キスの総匹数を競う「第37回G杯争奪全日本がま投(キス)選手権」(主催・(株)がまかつ)が2、3日、徳島市の小松海岸で行われ、地区予選を勝ち抜いた30選手(シード選手含む)が参加した。雨が降り、強風も吹き付ける悪条件の中、決勝戦では6選手が90分間を戦い、早坂直人選手(福田海岸)が連掛けを連発、他を圧倒する71匹を釣り上げ初優勝を飾った。焦らず、じっくり丁寧な攻めが爆発的な釣果につながった。

 「ヨッシャーッ!」。思わず叫んでいた。最後の1投で7匹を掛け、早坂選手は勝利を確信した。G杯全国大会7度目の挑戦で初めて決勝戦に進み、そして一気に頂点を勝ち取った。

 決勝戦は、余裕さえ感じさせる圧勝劇だった。キスがいるのは6・2色から6・7色(約155~167メートル)あたりと見極め、7色ほど投げてじっくり、ゆっくりとラインを巻き取りながら攻めた。回収する際に急ぐと、小型のキスが多いためハリから外れてしまうのを避ける狙いがあった。エサ(石ゴカイ)付けも雑にならないよう丁寧にすることを意識した。

 その分、手返しが遅くなり投げる回数は少なくなる。だが予選(3回戦)でトップの計98匹を釣っており「(90分で)8回くらい投げられればいい」と割り切った。1投目で着水時に仕掛けがからみ2匹に終わったものの、魚の居場所をつかんだ。微妙にサビく位置をズラしながら誘い、2投目からは8、8、11、11、8、11、5、7匹と、9回投げて13本のハリに毎回キスを鈴なりにした。40匹を目標にスタートしたが、終わってみれば71匹。2位以下に大差をつけた初優勝に「思った通りの釣りが出来ました」と満足げな笑顔を見せた。

 釣りが大好きで、渓流もワカサギもルアーも経験した。家族で釣りに行くことも楽しんでいる。100本のハリを結ぶのが日課で、休日には天候にかかわらず海に出て投げるほどだ。「(優勝シードで)来年もう1度ここ(G杯キス)に来られるので、また表彰台に立てれば」。“釣りバカ”の夢は終わらない。【高垣誠】

 ◆早坂直人(はやさか・なおと)1972年(昭47)1月19日、北海道生まれ、44歳。静岡県富士市在住。会社員。投げ釣り歴10年。GFG東海、ファイティングサーフ所属。ホームグラウンドは静岡県東部の海岸。
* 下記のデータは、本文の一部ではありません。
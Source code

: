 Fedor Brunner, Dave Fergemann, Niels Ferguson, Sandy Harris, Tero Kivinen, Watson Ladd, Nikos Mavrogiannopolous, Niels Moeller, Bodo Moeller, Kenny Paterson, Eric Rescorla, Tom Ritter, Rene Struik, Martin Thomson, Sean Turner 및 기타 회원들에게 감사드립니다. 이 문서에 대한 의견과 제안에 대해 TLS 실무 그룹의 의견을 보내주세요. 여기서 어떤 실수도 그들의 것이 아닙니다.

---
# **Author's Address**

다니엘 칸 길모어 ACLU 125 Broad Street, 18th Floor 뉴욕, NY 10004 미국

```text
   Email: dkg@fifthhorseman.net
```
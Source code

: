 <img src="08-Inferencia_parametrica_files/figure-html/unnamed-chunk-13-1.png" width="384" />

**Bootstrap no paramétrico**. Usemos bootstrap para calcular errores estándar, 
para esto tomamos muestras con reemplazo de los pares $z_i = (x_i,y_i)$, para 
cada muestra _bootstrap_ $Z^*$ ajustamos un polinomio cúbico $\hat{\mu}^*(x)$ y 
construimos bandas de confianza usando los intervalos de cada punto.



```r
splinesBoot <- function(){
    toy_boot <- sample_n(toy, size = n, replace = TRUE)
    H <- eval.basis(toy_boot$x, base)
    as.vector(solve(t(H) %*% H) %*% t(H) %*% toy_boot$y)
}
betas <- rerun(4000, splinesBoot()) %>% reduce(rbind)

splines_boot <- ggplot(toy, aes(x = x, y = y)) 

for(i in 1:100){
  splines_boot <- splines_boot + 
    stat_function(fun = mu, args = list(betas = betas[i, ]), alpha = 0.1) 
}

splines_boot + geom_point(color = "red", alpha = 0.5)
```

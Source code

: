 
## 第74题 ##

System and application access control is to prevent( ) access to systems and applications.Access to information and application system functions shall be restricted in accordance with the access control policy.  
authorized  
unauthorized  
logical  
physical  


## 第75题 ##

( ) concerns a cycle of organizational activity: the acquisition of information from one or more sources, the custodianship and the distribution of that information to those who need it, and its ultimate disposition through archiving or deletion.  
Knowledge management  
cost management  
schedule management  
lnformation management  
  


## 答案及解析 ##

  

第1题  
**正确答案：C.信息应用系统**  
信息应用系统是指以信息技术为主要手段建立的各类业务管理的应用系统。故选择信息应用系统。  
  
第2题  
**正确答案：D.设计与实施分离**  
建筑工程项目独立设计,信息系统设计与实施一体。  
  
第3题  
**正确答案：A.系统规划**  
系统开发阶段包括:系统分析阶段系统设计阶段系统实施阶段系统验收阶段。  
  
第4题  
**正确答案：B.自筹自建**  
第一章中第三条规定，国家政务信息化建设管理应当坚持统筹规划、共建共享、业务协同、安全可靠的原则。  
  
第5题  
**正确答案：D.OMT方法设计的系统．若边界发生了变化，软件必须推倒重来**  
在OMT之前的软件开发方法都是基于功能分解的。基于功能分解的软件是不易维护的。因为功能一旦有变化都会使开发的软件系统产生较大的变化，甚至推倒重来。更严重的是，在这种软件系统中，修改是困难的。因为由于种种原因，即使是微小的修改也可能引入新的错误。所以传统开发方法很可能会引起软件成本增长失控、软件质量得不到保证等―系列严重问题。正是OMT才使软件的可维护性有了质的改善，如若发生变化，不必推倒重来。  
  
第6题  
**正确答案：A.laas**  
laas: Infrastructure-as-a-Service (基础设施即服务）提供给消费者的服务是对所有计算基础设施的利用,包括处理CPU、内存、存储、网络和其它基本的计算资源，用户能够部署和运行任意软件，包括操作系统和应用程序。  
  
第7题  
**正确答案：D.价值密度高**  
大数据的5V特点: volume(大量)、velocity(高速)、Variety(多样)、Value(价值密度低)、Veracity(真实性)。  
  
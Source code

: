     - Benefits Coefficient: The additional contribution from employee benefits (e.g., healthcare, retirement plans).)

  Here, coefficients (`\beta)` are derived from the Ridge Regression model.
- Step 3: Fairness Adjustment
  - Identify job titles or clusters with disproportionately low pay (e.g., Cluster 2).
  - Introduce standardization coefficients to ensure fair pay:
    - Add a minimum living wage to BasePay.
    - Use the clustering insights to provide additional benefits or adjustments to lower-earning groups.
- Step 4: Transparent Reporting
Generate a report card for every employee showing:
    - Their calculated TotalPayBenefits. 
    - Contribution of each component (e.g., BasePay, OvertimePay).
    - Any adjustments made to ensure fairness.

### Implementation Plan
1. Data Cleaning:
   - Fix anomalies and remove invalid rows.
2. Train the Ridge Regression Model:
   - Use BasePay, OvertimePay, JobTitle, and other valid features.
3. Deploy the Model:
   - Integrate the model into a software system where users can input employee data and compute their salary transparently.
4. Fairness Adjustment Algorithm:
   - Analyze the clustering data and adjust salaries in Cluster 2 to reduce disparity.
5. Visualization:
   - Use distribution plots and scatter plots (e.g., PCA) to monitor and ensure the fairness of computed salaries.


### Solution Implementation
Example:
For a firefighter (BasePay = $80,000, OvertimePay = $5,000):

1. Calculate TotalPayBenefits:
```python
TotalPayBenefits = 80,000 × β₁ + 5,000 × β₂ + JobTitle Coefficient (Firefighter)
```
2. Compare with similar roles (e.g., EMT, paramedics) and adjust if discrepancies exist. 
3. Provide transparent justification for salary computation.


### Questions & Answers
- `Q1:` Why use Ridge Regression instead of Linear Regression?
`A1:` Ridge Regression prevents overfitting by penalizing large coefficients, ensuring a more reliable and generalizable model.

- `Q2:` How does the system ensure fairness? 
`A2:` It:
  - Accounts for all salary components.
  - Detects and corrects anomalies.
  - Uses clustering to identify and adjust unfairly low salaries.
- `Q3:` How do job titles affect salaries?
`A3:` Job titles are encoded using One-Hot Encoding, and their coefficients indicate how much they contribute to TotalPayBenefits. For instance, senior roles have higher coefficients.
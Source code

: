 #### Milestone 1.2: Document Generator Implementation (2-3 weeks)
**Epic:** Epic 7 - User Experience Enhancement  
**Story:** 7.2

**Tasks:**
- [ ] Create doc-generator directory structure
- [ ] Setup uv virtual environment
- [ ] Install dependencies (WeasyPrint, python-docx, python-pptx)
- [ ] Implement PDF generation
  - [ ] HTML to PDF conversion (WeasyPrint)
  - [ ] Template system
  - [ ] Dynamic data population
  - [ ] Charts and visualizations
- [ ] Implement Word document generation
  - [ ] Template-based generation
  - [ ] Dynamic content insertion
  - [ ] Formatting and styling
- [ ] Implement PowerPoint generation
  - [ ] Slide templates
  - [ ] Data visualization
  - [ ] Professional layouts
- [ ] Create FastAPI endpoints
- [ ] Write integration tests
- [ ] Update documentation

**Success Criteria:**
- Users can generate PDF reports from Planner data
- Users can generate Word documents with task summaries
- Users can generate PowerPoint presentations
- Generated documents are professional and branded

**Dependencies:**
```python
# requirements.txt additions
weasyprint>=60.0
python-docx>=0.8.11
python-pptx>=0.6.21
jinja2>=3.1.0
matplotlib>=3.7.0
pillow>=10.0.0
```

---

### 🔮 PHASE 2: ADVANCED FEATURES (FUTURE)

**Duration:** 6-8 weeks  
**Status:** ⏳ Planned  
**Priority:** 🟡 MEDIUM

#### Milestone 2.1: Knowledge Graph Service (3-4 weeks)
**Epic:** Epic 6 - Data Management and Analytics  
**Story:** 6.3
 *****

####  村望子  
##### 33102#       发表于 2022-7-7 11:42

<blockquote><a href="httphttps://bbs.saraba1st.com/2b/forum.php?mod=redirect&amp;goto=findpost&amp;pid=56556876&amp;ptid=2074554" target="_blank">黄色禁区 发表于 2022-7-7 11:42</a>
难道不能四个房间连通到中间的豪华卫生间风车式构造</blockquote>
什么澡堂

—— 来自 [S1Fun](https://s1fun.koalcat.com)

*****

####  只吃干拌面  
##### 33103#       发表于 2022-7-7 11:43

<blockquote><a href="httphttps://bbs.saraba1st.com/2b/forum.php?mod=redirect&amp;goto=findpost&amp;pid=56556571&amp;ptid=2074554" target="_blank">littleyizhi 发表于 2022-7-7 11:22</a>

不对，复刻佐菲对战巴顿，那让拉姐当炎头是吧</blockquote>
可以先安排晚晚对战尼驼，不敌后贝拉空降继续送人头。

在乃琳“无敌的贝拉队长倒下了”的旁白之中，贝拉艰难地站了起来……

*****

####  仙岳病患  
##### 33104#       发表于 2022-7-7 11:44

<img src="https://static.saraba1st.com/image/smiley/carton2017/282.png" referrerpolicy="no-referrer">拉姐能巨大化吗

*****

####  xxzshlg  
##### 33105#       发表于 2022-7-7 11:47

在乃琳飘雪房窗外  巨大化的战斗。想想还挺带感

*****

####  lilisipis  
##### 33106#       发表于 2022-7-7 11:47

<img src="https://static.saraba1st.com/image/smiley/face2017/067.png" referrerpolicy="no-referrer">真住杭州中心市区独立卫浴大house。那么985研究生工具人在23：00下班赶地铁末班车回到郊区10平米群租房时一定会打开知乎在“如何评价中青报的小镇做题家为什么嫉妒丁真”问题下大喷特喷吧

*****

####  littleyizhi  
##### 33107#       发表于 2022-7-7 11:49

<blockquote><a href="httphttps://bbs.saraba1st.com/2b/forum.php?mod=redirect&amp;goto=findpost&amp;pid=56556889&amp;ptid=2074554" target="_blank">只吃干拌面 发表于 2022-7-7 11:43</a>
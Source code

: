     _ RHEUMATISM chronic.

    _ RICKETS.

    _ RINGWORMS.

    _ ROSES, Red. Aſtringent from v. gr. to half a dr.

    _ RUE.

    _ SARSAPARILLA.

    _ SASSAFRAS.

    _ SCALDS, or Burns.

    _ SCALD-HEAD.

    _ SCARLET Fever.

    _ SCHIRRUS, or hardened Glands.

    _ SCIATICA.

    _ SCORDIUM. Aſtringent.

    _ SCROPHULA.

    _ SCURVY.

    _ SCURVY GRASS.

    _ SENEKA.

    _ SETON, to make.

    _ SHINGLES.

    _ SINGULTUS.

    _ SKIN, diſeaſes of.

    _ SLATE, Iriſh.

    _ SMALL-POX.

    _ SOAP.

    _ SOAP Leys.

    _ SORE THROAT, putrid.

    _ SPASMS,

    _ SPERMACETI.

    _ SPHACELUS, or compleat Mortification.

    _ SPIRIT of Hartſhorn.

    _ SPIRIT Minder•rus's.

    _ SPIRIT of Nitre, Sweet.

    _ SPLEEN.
 ◆経過 予選は10人ずつA~C組に分かれ3回戦(各90分)を行った。台風の影響か強風が吹き、選手には向かい風となって通常より飛距離が出ない厳しいコンディション。だが、午前6時からスタートすると、小型のキスが多いものの、連で釣りあげる選手が続出。合計98匹を釣った早坂選手や前回大会の優勝者・香川勇治選手(シード)ら各組上位2人の計6人が決勝戦に進出した。

 午後0時40分から90分間行われた決勝戦は、鈴木選手が着実に掛け、渡辺選手が5連、4連などで攻めるが、2投目から8連、11連など大釣りを連発した早坂選手が抜け出し、2位以下に大差をつけて初優勝を飾った。